Millennial New Yorker and woman of color Rebeca “Beba” Huntt directs, writes, and produces her first documentary with Beba, a film centered on her own history, experience, and pain. Though it sounds like the height of self-absorption, it is actually a rare navel-gazer that, it turns out, is actually insightful, raw, and often unflinching in its introspection. Full of poetry, musings about her own life, and the occasional awkward family interview, it teeters on the line between narcissism and self-examination. Whether viewers are left believing she is a self-entitled young woman using the victim card, or an artist actively working to get out of her own way, will depend on their open-mindedness and perspicacity.

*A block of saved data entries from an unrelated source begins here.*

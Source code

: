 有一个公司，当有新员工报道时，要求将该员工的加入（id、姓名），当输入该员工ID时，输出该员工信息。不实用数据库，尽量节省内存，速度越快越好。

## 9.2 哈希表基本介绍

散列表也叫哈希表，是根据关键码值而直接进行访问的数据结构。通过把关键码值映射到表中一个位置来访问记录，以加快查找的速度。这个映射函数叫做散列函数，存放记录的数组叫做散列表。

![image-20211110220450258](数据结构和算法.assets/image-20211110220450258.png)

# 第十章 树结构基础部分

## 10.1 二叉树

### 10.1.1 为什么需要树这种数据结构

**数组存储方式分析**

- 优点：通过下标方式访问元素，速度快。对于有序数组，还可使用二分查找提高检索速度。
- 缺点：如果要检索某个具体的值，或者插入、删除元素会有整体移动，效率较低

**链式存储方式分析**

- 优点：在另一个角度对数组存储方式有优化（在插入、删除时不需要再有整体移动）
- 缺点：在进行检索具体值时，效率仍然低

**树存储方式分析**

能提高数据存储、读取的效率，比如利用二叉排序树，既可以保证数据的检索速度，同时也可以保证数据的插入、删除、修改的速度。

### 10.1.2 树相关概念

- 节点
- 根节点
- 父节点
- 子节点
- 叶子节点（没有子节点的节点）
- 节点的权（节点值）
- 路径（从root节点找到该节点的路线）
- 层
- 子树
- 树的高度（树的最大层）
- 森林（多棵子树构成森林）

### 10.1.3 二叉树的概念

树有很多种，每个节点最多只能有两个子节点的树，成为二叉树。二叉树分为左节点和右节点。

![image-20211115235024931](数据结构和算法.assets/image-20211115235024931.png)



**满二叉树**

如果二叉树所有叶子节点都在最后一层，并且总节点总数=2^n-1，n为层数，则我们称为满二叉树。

When, early in the ubiquitous narration Rebeca says, “I’m going to war, and there will be casualties”, it’s clear she expects audiences to have opinions about the morality and rationale of the battles she wages.

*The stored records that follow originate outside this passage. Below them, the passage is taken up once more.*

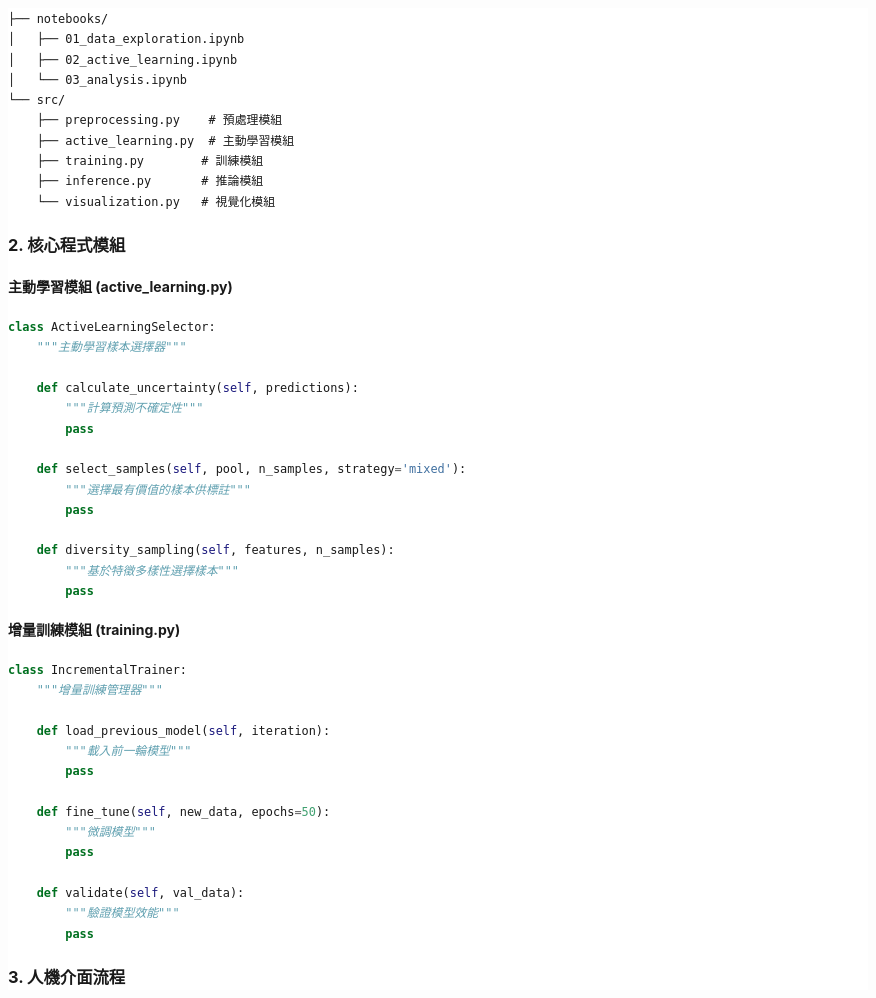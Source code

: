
 ```
├── notebooks/
│   ├── 01_data_exploration.ipynb
│   ├── 02_active_learning.ipynb
│   └── 03_analysis.ipynb
└── src/
    ├── preprocessing.py    # 預處理模組
    ├── active_learning.py  # 主動學習模組
    ├── training.py        # 訓練模組
    ├── inference.py       # 推論模組
    └── visualization.py   # 視覺化模組
```

### 2. 核心程式模組

#### 主動學習模組 (active_learning.py)
```python
class ActiveLearningSelector:
    """主動學習樣本選擇器"""
    
    def calculate_uncertainty(self, predictions):
        """計算預測不確定性"""
        pass
    
    def select_samples(self, pool, n_samples, strategy='mixed'):
        """選擇最有價值的樣本供標註"""
        pass
    
    def diversity_sampling(self, features, n_samples):
        """基於特徵多樣性選擇樣本"""
        pass
```

#### 增量訓練模組 (training.py)
```python
class IncrementalTrainer:
    """增量訓練管理器"""
    
    def load_previous_model(self, iteration):
        """載入前一輪模型"""
        pass
    
    def fine_tune(self, new_data, epochs=50):
        """微調模型"""
        pass
    
    def validate(self, val_data):
        """驗證模型效能"""
        pass
```

### 3. 人機介面流程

Rebeca, or Beba, as her mother calls her, lays out what she sees as the seminal experiences that have placed her where she currently stands as a 20-something Afro-Latina living in America. She grew up in a tiny apartment in New York City with a Venezuelan mother, Black father, a brother and a sister. She did so in the shadow of her maternal grandmother, “a glamorous woman with schizophrenia”. She spent her early summers in the wilds of Venezuela, but starting in her late teens, she stayed in New York full-time. Her dad explains the parental choice of living in such close quarters as one based on safety, but in a sibling discussion, Beba’s sister tells of the time she brought a display of crack vials she found in the neighborhood garden for an assignment to “bring something you always see in your community”. As a young woman, Beba took a semester abroad in Ghana, in part to connect to her own Blackness. When she found out she had been accepted to Bard College, a move that would distance her from a family with a history of mental illness, she says she walked 60 blocks playing Dylan’s “How Does it Feel” in her headphones. All these attempts to redefine her own life led to ensconcing herself with the most popular, liberal, white students, all well and good until discussions about race starkly revealed their privilege.